Married couples can divorce each other, but if they have children, they are not divorcing them, and both will remain their parents forever. Ideally both parents will continue to have a close relationship with their minor children. This means putting aside their personal grievances with each other and learning what co-parenting is all about.
What is Co-Parenting?
The word co-parenting means sharing responsibilities for decision-making for minor children. It can mean decision making regarding education, extracurricular activities, religion, and medical treatment. Co-parenting duties may continue for the children even after they have completed high school, gone to college, and beyond.
At Bruckner Hernandez Legal Solutions, through the Collaborative Divorce process, we work with our clients, many times along with a divorce coach, so that even parents who are upset with each other can work through their emotions and ultimately create a customized parenting plan which best meets their children’s needs and the needs of the family overall.
The Collaborative Divorce process helps parents be future-focused, forward-thinking, and to develop strategies for communicating with one another about their children. We help them acknowledge the emotional aspect of the situation in order to work through their differences in order to cooperatively make parenting decisions together going forward.
We encourage parents to use as their motto, “We are ‘Team Our Child’” If each parent can remember to let their child know that they are all on the same team, their child(ren) will learn that they all remain forever family, even if the structure of the family has changed.

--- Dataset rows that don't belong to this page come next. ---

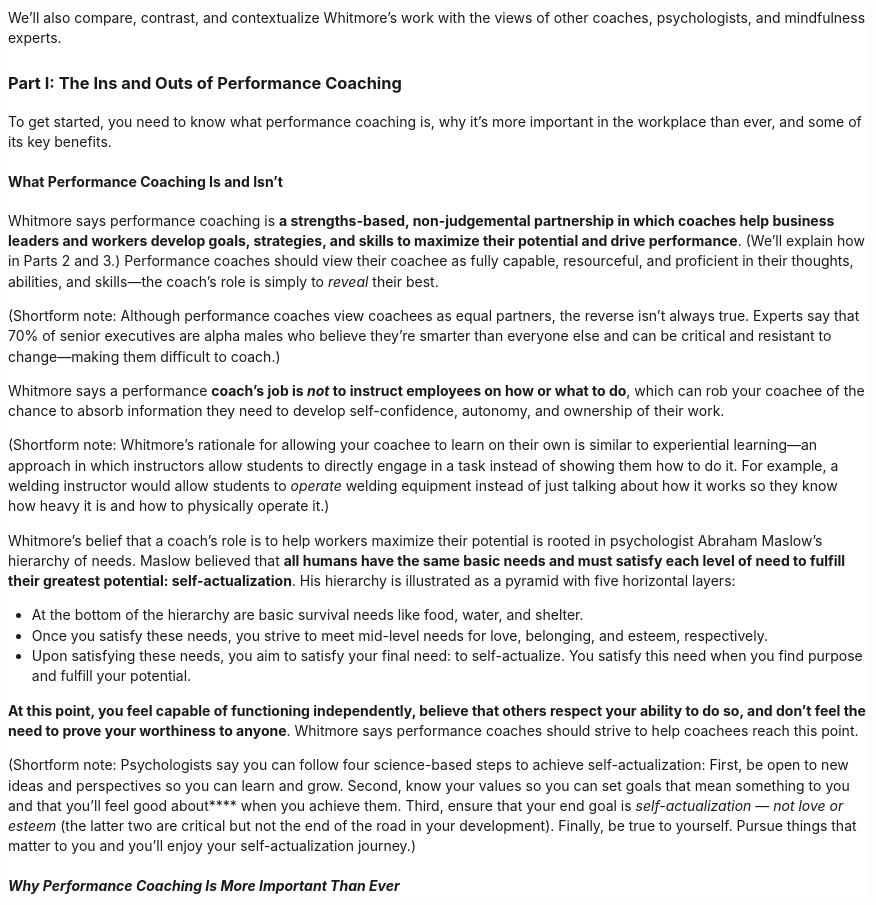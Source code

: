 We’ll also compare, contrast, and contextualize Whitmore’s work with the views of other coaches, psychologists, and mindfulness experts.

### Part I: The Ins and Outs of Performance Coaching

To get started, you need to know what performance coaching is, why it’s more important in the workplace than ever, and some of its key benefits.

#### What Performance Coaching Is and Isn’t

Whitmore says performance coaching is **a strengths-based, non-judgemental partnership in which coaches help business leaders and workers develop goals, strategies, and skills to maximize their potential and drive performance**. (We’ll explain how in Parts 2 and 3.) Performance coaches should view their coachee as fully capable, resourceful, and proficient in their thoughts, abilities, and skills—the coach’s role is simply to _reveal_ their best.

(Shortform note: Although performance coaches view coachees as equal partners, the reverse isn’t always true. Experts say that 70% of senior executives are alpha males who believe they’re smarter than everyone else and can be critical and resistant to change—making them difficult to coach.)

Whitmore says a performance **coach’s job is _not_ to instruct employees on how or what to do**, which can rob your coachee of the chance to absorb information they need to develop self-confidence, autonomy, and ownership of their work.

(Shortform note: Whitmore’s rationale for allowing your coachee to learn on their own is similar to experiential learning—an approach in which instructors allow students to directly engage in a task instead of showing them how to do it. For example, a welding instructor would allow students to _operate_ welding equipment instead of just talking about how it works so they know how heavy it is and how to physically operate it.)

Whitmore’s belief that a coach’s role is to help workers maximize their potential is rooted in psychologist Abraham Maslow’s hierarchy of needs. Maslow believed that **all humans have the same basic needs and must satisfy each level of need to fulfill their greatest potential: self-actualization**. His hierarchy is illustrated as a pyramid with five horizontal layers:

  * At the bottom of the hierarchy are basic survival needs like food, water, and shelter. 
  * Once you satisfy these needs, you strive to meet mid-level needs for love, belonging, and esteem, respectively.
  * Upon satisfying these needs, you aim to satisfy your final need: to self-actualize. You satisfy this need when you find purpose and fulfill your potential. 



**At this point, you feel capable of functioning independently, believe that others respect your ability to do so, and don’t feel the need to prove your worthiness to anyone**. Whitmore says performance coaches should strive to help coachees reach this point.

(Shortform note: Psychologists say you can follow four science-based steps to achieve self-actualization: First, be open to new ideas and perspectives so you can learn and grow. Second, know your values so you can set goals that mean something to you and that you’ll feel good about**** when you achieve them. Third, ensure that your end goal is _self-actualization_ — _not love or esteem_ (the latter two are critical but not the end of the road in your development). Finally, be true to yourself. Pursue things that matter to you and you’ll enjoy your self-actualization journey.)

##### Why Performance Coaching Is More Important Than Ever
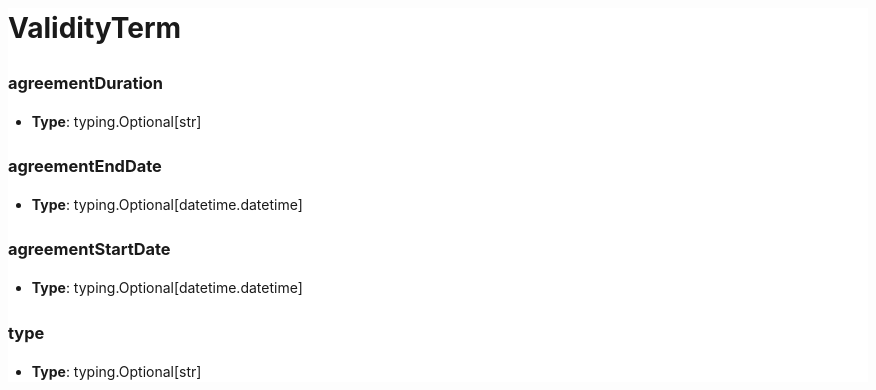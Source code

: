 
# ValidityTerm

### agreementDuration
- **Type**: typing.Optional[str]

### agreementEndDate
- **Type**: typing.Optional[datetime.datetime]

### agreementStartDate
- **Type**: typing.Optional[datetime.datetime]

### type
- **Type**: typing.Optional[str]


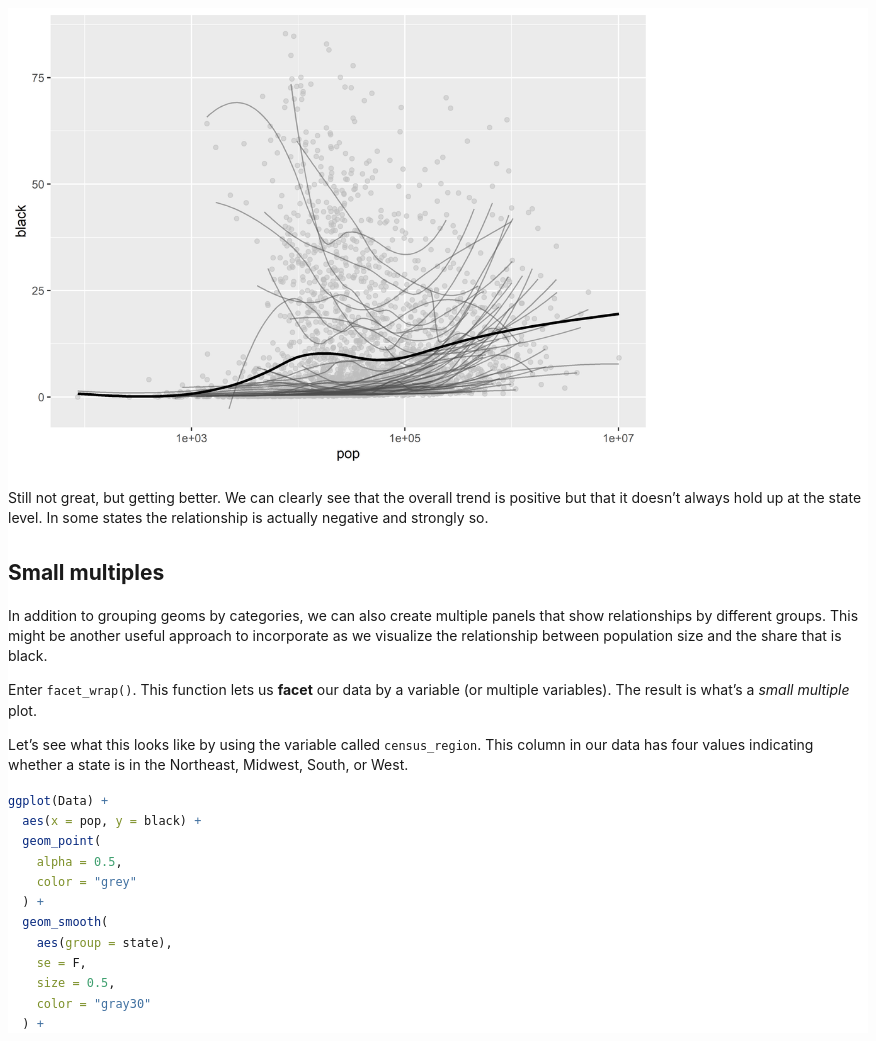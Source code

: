 <img src="05_show_the_right_numbers_pt1_files/figure-gfm/unnamed-chunk-6-1.png" width="75%" />

Still not great, but getting better. We can clearly see that the overall
trend is positive but that it doesn’t always hold up at the state level.
In some states the relationship is actually negative and strongly so.

## Small multiples

In addition to grouping geoms by categories, we can also create multiple
panels that show relationships by different groups. This might be
another useful approach to incorporate as we visualize the relationship
between population size and the share that is black.

Enter `facet_wrap()`. This function lets us **facet** our data by a
variable (or multiple variables). The result is what’s a *small
multiple* plot.

Let’s see what this looks like by using the variable called
`census_region`. This column in our data has four values indicating
whether a state is in the Northeast, Midwest, South, or West.

``` r
ggplot(Data) +
  aes(x = pop, y = black) +
  geom_point(
    alpha = 0.5,
    color = "grey"
  ) +
  geom_smooth(
    aes(group = state),
    se = F,
    size = 0.5,
    color = "gray30"
  ) +
```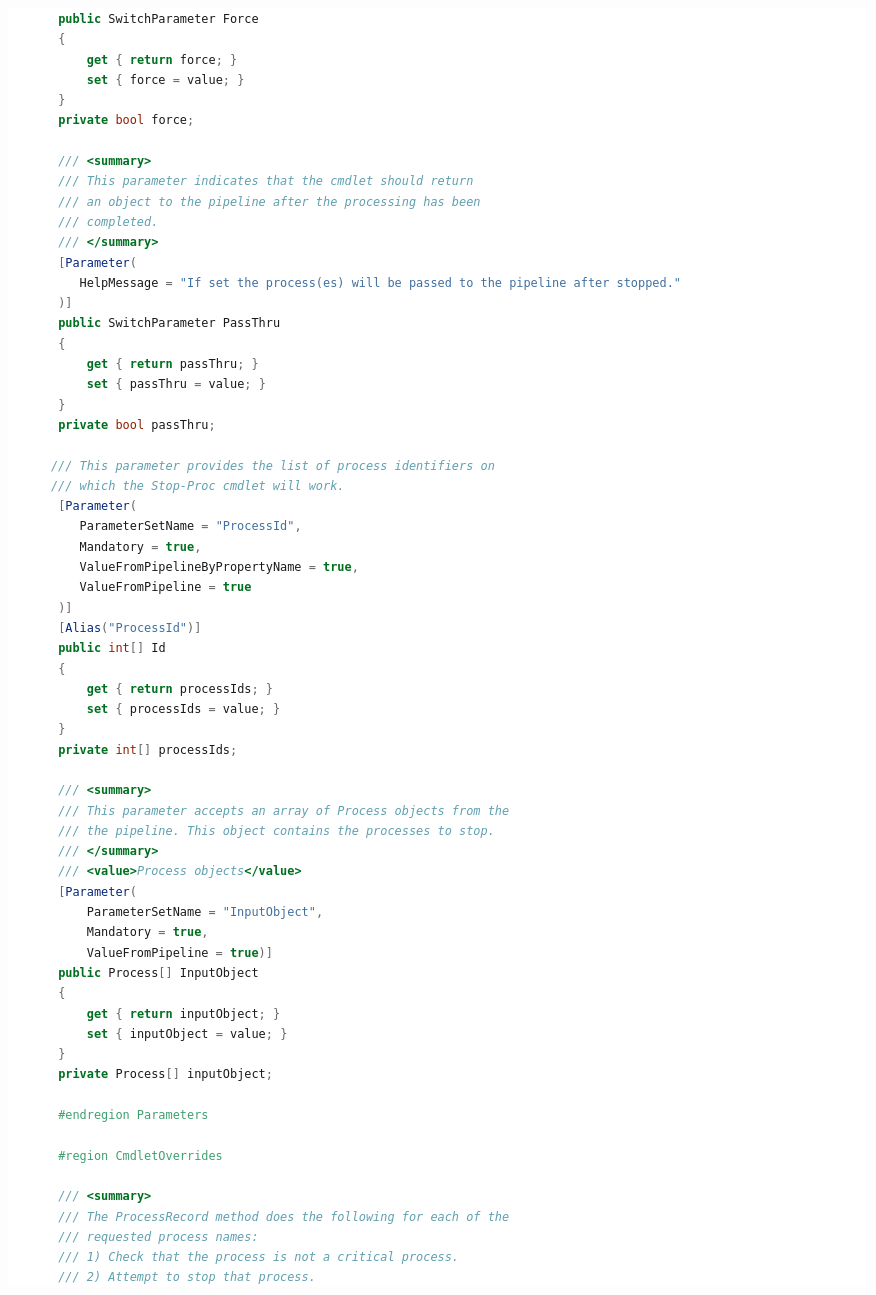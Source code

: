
 ```csharp
       public SwitchParameter Force
       {
           get { return force; }
           set { force = value; }
       }
       private bool force;

       /// <summary>
       /// This parameter indicates that the cmdlet should return
       /// an object to the pipeline after the processing has been
       /// completed.
       /// </summary>
       [Parameter(
          HelpMessage = "If set the process(es) will be passed to the pipeline after stopped."
       )]
       public SwitchParameter PassThru
       {
           get { return passThru; }
           set { passThru = value; }
       }
       private bool passThru;

      /// This parameter provides the list of process identifiers on
      /// which the Stop-Proc cmdlet will work.
       [Parameter(
          ParameterSetName = "ProcessId",
          Mandatory = true,
          ValueFromPipelineByPropertyName = true,
          ValueFromPipeline = true
       )]
       [Alias("ProcessId")]
       public int[] Id
       {
           get { return processIds; }
           set { processIds = value; }
       }
       private int[] processIds;

       /// <summary>
       /// This parameter accepts an array of Process objects from the
       /// the pipeline. This object contains the processes to stop.
       /// </summary>
       /// <value>Process objects</value>
       [Parameter(
           ParameterSetName = "InputObject",
           Mandatory = true,
           ValueFromPipeline = true)]
       public Process[] InputObject
       {
           get { return inputObject; }
           set { inputObject = value; }
       }
       private Process[] inputObject;

       #endregion Parameters

       #region CmdletOverrides

       /// <summary>
       /// The ProcessRecord method does the following for each of the
       /// requested process names:
       /// 1) Check that the process is not a critical process.
       /// 2) Attempt to stop that process.
```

Why is Co-Parenting Important?
One thing most parents agree on: their children are wonderful. Amazing even. They share a love for their child or children. If they stay in that frame of mind, they can get beyond their differences with each other and make decisions for their children’s future.
Decades and decades of research shows that most of the time, children are better served when they have both parents making decisions for them and influencing their lives. If the children can see that their parents are still on the same team regarding their care, even if their parents are no longer married and no longer live together, it makes a significant difference in the children’s lives.
Co-parenting never puts the children in the middle. Your children will not have to worry about, “Which parent is coming to my graduation?” “Which parent is coming to my wedding?”
Co-parents work together, so you both will attend the same graduation ceremony. You both attend the wedding. You both attend the flag football game. You both attend the school open house. Your children need you both, and as co-parents, it is important to meet that need.